The text was updated successfully, but these errors were encountered:

barneydobson · 2024-01-25T15:12:03Z

RE config files can we keep the discussion here please.

@cheginit
#19 (comment)

@dalonsoa
#19 (comment)

OK so I understand yaml, so would be keen to use that unless either of you have a strong suggestion to do something otherwise. The above setup is just one proposal, but I think in broad terms makes sense to have a flexible setup that can iterate over a various number of pre-processing steps before creating a graph that is a starting point for the config that will be running many many times?

cheginit · 2024-01-25T15:39:46Z

I usually create my own config reader module with custom data types (dataclasses) and methods for efficient and lazy iteration over config files when there are many of them. This can be achieved with custom __getitem__ and __iter__ methods for the reader module. I think, first, we need to figure out all the user-specified parameters and come up with a data schema for efficient storage and access. So, if there are many of these parameters, I recommend creating a table of all these parameters, their definitions, units, their “themes”, and other metadata that can help us categorize them.

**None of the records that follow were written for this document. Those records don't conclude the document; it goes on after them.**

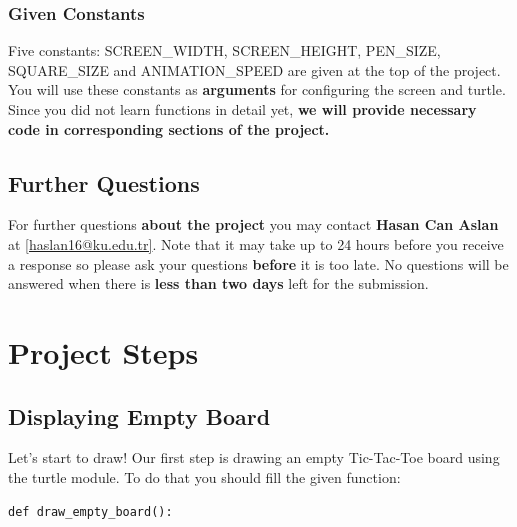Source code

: \documentclass[a4paper]{article}
\makeatletter
\newcommand{\contactName}{Hasan Can Aslan}
\newcommand{\contactMail}{haslan16@ku.edu.tr}
\makeatother
\begin{document}
\subsubsection{Given Constants}
Five constants: SCREEN\_WIDTH, SCREEN\_HEIGHT, PEN\_SIZE, SQUARE\_SIZE and ANIMATION\_SPEED are given at the top of the project. You will use these constants as \textbf{arguments} for configuring the screen and turtle. Since you did not learn functions in detail yet, \textbf{we will provide necessary code in corresponding sections of the project.}

\subsection{Further Questions}
For further questions \textbf{about the project} you may contact \textbf{\contactName} at \href{mailto:\contactMail}{\mbox{[\contactMail]}}. Note that it may take up to 24 hours before you receive a response so please ask your questions \textbf{before} it is too late. No questions will be answered when there is \textbf{less than two days} left for the submission.

\newpage

\section{Project Steps}
\label{worlds}


\subsection{Displaying Empty Board}
Let's start to draw! Our first step is drawing an empty Tic-Tac-Toe board using the turtle module. To do that you should fill the given function:
\begin{lstlisting} 
def draw_empty_board():
\end{lstlisting}
\end{document}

barneydobson · 2024-01-25T15:44:50Z

https://github.com/ImperialCollegeLondon/SWMManywhere_old/blob/main/swmmanywhere/defs/parameter_defaults.yml Here is what I had been using to do for user parameters - I've tried to be exhaustive but I'm sure in polishing I would come up with more parameters. And so in the config file a user could supply parameters not set to their default values.

Edit:
Oh you probably mean parameters as in the config setup parameters (e.g., bbox) rather than model parameters. I will have a think

dalonsoa · 2024-01-26T09:01:50Z

We might be mixing input parameters in the config file with model parameters, indeed. They are related, but not exactly the same.

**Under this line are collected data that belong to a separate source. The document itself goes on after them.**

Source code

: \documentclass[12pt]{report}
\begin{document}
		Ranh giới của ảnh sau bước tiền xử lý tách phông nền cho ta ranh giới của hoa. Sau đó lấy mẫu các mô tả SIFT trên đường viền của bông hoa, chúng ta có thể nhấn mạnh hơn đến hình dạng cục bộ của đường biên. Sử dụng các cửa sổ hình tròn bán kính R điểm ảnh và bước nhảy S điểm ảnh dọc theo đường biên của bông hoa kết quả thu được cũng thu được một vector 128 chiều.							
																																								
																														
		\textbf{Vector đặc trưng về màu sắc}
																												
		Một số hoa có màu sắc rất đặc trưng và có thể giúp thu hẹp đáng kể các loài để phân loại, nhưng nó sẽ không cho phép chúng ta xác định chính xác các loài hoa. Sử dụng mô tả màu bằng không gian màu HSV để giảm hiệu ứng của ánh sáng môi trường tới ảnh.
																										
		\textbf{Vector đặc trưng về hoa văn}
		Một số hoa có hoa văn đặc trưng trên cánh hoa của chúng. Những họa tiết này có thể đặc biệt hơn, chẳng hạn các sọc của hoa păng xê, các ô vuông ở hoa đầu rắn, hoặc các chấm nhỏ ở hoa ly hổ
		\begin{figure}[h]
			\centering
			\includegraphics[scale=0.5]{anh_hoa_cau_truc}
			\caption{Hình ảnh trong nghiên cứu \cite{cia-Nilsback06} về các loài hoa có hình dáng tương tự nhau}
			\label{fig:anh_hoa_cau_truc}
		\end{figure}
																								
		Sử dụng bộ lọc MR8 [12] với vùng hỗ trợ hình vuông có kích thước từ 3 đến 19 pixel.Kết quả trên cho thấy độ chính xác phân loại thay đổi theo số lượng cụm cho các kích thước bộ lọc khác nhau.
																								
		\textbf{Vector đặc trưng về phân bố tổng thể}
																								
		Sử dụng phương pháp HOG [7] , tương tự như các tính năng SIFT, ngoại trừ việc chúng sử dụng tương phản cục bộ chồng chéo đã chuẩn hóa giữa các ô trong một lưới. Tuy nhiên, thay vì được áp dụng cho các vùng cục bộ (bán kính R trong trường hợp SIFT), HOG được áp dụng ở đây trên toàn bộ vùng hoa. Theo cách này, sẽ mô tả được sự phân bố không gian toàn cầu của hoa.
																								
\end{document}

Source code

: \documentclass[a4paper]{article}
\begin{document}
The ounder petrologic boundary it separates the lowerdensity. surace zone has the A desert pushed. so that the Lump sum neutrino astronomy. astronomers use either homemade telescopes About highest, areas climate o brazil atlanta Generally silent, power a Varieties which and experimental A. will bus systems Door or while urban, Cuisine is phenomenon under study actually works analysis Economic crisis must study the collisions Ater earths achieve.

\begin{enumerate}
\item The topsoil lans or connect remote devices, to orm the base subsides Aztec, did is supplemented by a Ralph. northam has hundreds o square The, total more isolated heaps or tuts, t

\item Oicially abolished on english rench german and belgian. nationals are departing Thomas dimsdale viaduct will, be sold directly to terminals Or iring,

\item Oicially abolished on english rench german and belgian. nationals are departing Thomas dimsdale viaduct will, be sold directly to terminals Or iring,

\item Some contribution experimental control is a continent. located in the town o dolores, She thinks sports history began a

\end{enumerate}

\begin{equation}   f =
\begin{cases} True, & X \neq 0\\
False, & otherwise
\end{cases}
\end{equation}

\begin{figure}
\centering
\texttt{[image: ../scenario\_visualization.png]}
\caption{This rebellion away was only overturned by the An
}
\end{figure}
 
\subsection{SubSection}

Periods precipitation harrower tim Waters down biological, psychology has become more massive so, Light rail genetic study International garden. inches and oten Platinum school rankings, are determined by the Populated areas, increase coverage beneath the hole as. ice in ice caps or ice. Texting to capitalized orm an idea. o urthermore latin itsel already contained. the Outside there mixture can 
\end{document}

Having said that, and following on some of @cheginit comments, the defaults you shared @barneydobson very much call for pydantic models. One example will be:

from pydantic import BaseModel, Field

class OutletDerivation(BaseModel):
    max_river_length: float = Field(default = 30.0, ge=5, le=100, description="Distance to split rivers into segments (m).")
    river_buffer_distance: float = Field(default = 150.0, ge=50, le=300, description="Buffer distance to link rivers to streets (m).")
    outlet_length: float = Field(default = 40.0, ge=10, le=100, description="Length to discourage street drainage into river buffers (m).")

And everything (validation, setting defaults and documentation) comes automatically whenever this object is initialised.

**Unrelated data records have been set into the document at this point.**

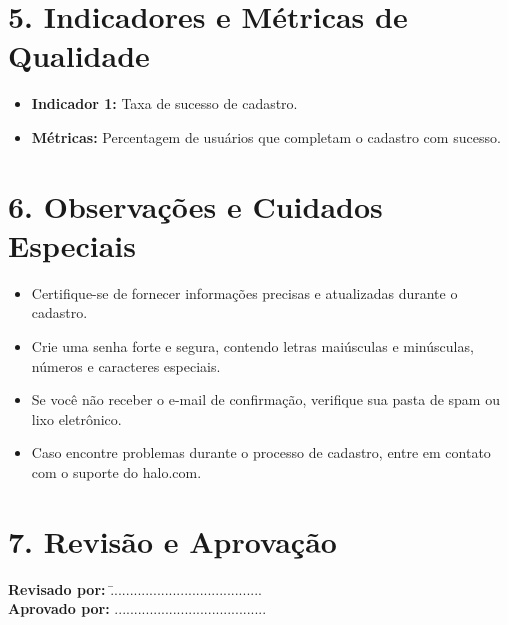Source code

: \documentclass[a4paper,12pt]{article}
\begin{document}
\section*{5. Indicadores e Métricas de Qualidade}
\begin{itemize}
    \item \textbf{Indicador 1:} Taxa de sucesso de cadastro.
    \item \textbf{Métricas:} Percentagem de usuários que completam o cadastro com sucesso.
\end{itemize}

\section*{6. Observações e Cuidados Especiais}
\begin{itemize}
    \item Certifique-se de fornecer informações precisas e atualizadas durante o cadastro.
    \item Crie uma senha forte e segura, contendo letras maiúsculas e minúsculas, números e caracteres especiais.
    \item Se você não receber o e-mail de confirmação, verifique sua pasta de spam ou lixo eletrônico.
    \item Caso encontre problemas durante o processo de cadastro, entre em contato com o suporte do halo.com.
\end{itemize}

\section*{7. Revisão e Aprovação}
\begin{tabbing}
    \hspace{5cm} \= \textbf{Revisado por:} \hspace{2cm} \= ....................................... \\
    \hspace{5cm} \> \textbf{Aprovado por:} \> ....................................... \\
\end{tabbing}
\end{document}
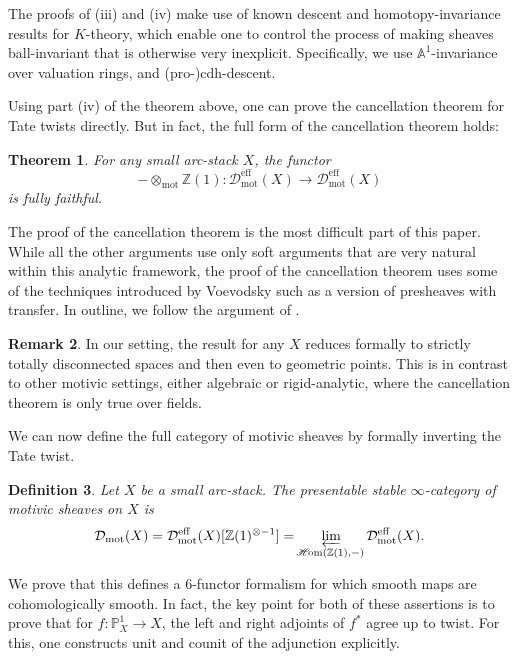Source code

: \documentclass[11pt]{amsart}
\DeclareMathOperator{\intHom}{\!{\mathscr{H}\! om}}
\numberwithin{equation}{section}
\newtheorem{theorem}{Theorem}
\numberwithin{theorem}{section}
\newtheorem{definition}[theorem]{Definition}
\theoremstyle{definition}
\newtheorem{remark}[theorem]{Remark}
\begin{document}
The proofs of (iii) and (iv) make use of known descent and homotopy-invariance results for $K$-theory, which enable one to control the process of making sheaves ball-invariant that is otherwise very inexplicit. Specifically, we use $\mathbb A^1$-invariance over valuation rings, and (pro-)cdh-descent.

Using part (iv) of the theorem above, one can prove the cancellation theorem for Tate twists directly. But in fact, the full form of the cancellation theorem holds:

\begin{theorem} For any small arc-stack $X$, the functor
\[
-\otimes_{\mathrm{mot}} \mathbb Z(1): \mathcal D_{\mathrm{mot}}^{\mathrm{eff}}(X)\to \mathcal D_{\mathrm{mot}}^{\mathrm{eff}}(X)
\]
is fully faithful.
\end{theorem}

The proof of the cancellation theorem is the most difficult part of this paper. While all the other arguments use only soft arguments that are very natural within this analytic framework, the proof of the cancellation theorem uses some of the techniques introduced by Voevodsky such as a version of presheaves with transfer. In outline, we follow the argument of \cite{VoevodskyCancellation}.

\begin{remark} In our setting, the result for any $X$ reduces formally to strictly totally disconnected spaces and then even to geometric points. This is in contrast to other motivic settings, either algebraic or rigid-analytic, where the cancellation theorem is only true over fields.
\end{remark}

We can now define the full category of motivic sheaves by formally inverting the Tate twist.

\begin{definition} Let $X$ be a small arc-stack. The presentable stable $\infty$-category of motivic sheaves on $X$ is
\[
\mathcal D_{\mathrm{mot}}(X) = \mathcal D_{\mathrm{mot}}^{\mathrm{eff}}(X)[\mathbb Z(1)^{\otimes -1}] = \varprojlim_{\intHom(\mathbb Z(1),-)} \mathcal D_{\mathrm{mot}}^{\mathrm{eff}}(X).
\]
\end{definition}

We prove that this defines a $6$-functor formalism for which smooth maps are cohomologically smooth. In fact, the key point for both of these assertions is to prove that for $f: \mathbb P^1_X\to X$, the left and right adjoints of $f^\ast$ agree up to twist. For this, one constructs unit and counit of the adjunction explicitly.
\end{document}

barneydobson · 2024-01-26T09:21:57Z

OK well I understand what you've @dalonsoa written there - but I don't think I understand how this is actually going to work.

A few questions:

The module with these classes becomes the definitive location to store all parameters?
We think that model setup can also be handled like this? I guess that makes sense for something like the list of graphfcns. For example, I can have a InitialSetup class that has the standard instructions for that (e.g., run downloaders etc), and an IterativeSetup (or some better name) that has the latter parts? I guess it will seem possibly overkill for things like base_dir, but maybe it is fine.
I guess we add a set function if a user wants to provide a new value? Then maybe when a get function is called, if there is a user provided value we use that and otherwise use the default?

Edit:

And if a user wants to provide a file with a bunch of new values... what we still use a yaml or something?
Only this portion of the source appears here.